§ Exercise requirements:
Retype all the data word for word.

§ Data:
──────
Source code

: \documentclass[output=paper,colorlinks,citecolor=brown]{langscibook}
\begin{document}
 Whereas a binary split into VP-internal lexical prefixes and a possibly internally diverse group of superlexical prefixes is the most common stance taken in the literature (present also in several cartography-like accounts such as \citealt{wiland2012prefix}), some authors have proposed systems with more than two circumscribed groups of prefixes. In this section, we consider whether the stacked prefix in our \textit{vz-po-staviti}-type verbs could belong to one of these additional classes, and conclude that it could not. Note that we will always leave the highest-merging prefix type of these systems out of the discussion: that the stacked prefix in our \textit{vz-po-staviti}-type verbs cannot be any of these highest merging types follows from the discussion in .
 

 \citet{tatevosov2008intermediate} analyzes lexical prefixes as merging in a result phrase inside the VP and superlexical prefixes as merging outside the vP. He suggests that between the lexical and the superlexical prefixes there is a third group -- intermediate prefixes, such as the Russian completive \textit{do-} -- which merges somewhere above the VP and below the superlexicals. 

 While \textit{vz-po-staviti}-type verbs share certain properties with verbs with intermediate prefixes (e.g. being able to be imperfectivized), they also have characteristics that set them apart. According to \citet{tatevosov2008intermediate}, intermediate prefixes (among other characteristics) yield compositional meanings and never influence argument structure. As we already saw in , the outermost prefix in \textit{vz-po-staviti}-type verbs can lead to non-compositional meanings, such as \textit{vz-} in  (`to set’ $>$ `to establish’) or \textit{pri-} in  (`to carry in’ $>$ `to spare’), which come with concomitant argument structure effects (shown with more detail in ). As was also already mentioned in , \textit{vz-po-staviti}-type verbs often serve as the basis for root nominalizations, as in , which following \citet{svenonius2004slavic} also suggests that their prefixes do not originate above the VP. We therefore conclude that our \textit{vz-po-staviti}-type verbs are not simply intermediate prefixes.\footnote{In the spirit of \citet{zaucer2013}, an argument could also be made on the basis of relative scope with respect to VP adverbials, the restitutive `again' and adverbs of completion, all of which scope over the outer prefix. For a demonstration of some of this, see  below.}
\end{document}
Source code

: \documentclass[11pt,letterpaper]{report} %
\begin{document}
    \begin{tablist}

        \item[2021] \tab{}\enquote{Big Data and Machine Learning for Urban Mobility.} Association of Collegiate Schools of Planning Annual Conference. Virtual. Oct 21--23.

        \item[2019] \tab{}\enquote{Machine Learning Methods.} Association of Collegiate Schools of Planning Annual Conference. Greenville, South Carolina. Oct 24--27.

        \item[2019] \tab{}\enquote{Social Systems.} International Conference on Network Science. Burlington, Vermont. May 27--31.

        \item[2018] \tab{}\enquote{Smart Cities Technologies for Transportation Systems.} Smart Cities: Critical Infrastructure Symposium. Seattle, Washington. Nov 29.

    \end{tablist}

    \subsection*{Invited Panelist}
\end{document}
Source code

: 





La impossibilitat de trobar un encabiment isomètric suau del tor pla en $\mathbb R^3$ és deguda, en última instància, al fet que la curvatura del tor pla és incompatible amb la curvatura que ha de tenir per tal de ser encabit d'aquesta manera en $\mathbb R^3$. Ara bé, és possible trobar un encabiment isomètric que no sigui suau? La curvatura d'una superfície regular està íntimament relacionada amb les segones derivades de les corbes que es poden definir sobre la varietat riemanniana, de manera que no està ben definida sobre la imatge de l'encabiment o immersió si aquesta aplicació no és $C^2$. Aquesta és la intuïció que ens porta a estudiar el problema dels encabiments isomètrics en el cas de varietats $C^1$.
──────
§ Answer below:
Source code

: \documentclass[output=paper,colorlinks,citecolor=brown]{langscibook}
\begin{document}
 Whereas a binary split into VP-internal lexical prefixes and a possibly internally diverse group of superlexical prefixes is the most common stance taken in the literature (present also in several cartography-like accounts such as \citealt{wiland2012prefix}), some authors have proposed systems with more than two circumscribed groups of prefixes. In this section, we consider whether the stacked prefix in our \textit{vz-po-staviti}-type verbs could belong to one of these additional classes, and conclude that it could not. Note that we will always leave the highest-merging prefix type of these systems out of the discussion: that the stacked prefix in our \textit{vz-po-staviti}-type verbs cannot be any of these highest merging types follows from the discussion in .
 

 \citet{tatevosov2008intermediate} analyzes lexical prefixes as merging in a result phrase inside the VP and superlexical prefixes as merging outside the vP. He suggests that between the lexical and the superlexical prefixes there is a third group -- intermediate prefixes, such as the Russian completive \textit{do-} -- which merges somewhere above the VP and below the superlexicals. 

 While \textit{vz-po-staviti}-type verbs share certain properties with verbs with intermediate prefixes (e.g. being able to be imperfectivized), they also have characteristics that set them apart. According to \citet{tatevosov2008intermediate}, intermediate prefixes (among other characteristics) yield compositional meanings and never influence argument structure. As we already saw in , the outermost prefix in \textit{vz-po-staviti}-type verbs can lead to non-compositional meanings, such as \textit{vz-} in  (`to set’ $>$ `to establish’) or \textit{pri-} in  (`to carry in’ $>$ `to spare’), which come with concomitant argument structure effects (shown with more detail in ). As was also already mentioned in , \textit{vz-po-staviti}-type verbs often serve as the basis for root nominalizations, as in , which following \citet{svenonius2004slavic} also suggests that their prefixes do not originate above the VP. We therefore conclude that our \textit{vz-po-staviti}-type verbs are not simply intermediate prefixes.\footnote{In the spirit of \citet{zaucer2013}, an argument could also be made on the basis of relative scope with respect to VP adverbials, the restitutive `again' and adverbs of completion, all of which scope over the outer prefix. For a demonstration of some of this, see  below.}
\end{document}
Source code

: \documentclass[11pt,letterpaper]{report} %
\begin{document}
    \begin{tablist}

        \item[2021] \tab{}\enquote{Big Data and Machine Learning for Urban Mobility.} Association of Collegiate Schools of Planning Annual Conference. Virtual. Oct 21--23.

        \item[2019] \tab{}\enquote{Machine Learning Methods.} Association of Collegiate Schools of Planning Annual Conference. Greenville, South Carolina. Oct 24--27.

        \item[2019] \tab{}\enquote{Social Systems.} International Conference on Network Science. Burlington, Vermont. May 27--31.

        \item[2018] \tab{}\enquote{Smart Cities Technologies for Transportation Systems.} Smart Cities: Critical Infrastructure Symposium. Seattle, Washington. Nov 29.

    \end{tablist}

    \subsection*{Invited Panelist}
\end{document}
Source code

: 





La impossibilitat de trobar un encabiment isomètric suau del tor pla en $\mathbb R^3$ és deguda, en última instància, al fet que la curvatura del tor pla és incompatible amb la curvatura que ha de tenir per tal de ser encabit d'aquesta manera en $\mathbb R^3$. Ara bé, és possible trobar un encabiment isomètric que no sigui suau? La curvatura d'una superfície regular està íntimament relacionada amb les segones derivades de les corbes que es poden definir sobre la varietat riemanniana, de manera que no està ben definida sobre la imatge de l'encabiment o immersió si aquesta aplicació no és $C^2$. Aquesta és la intuïció que ens porta a estudiar el problema dels encabiments isomètrics en el cas de varietats $C^1$.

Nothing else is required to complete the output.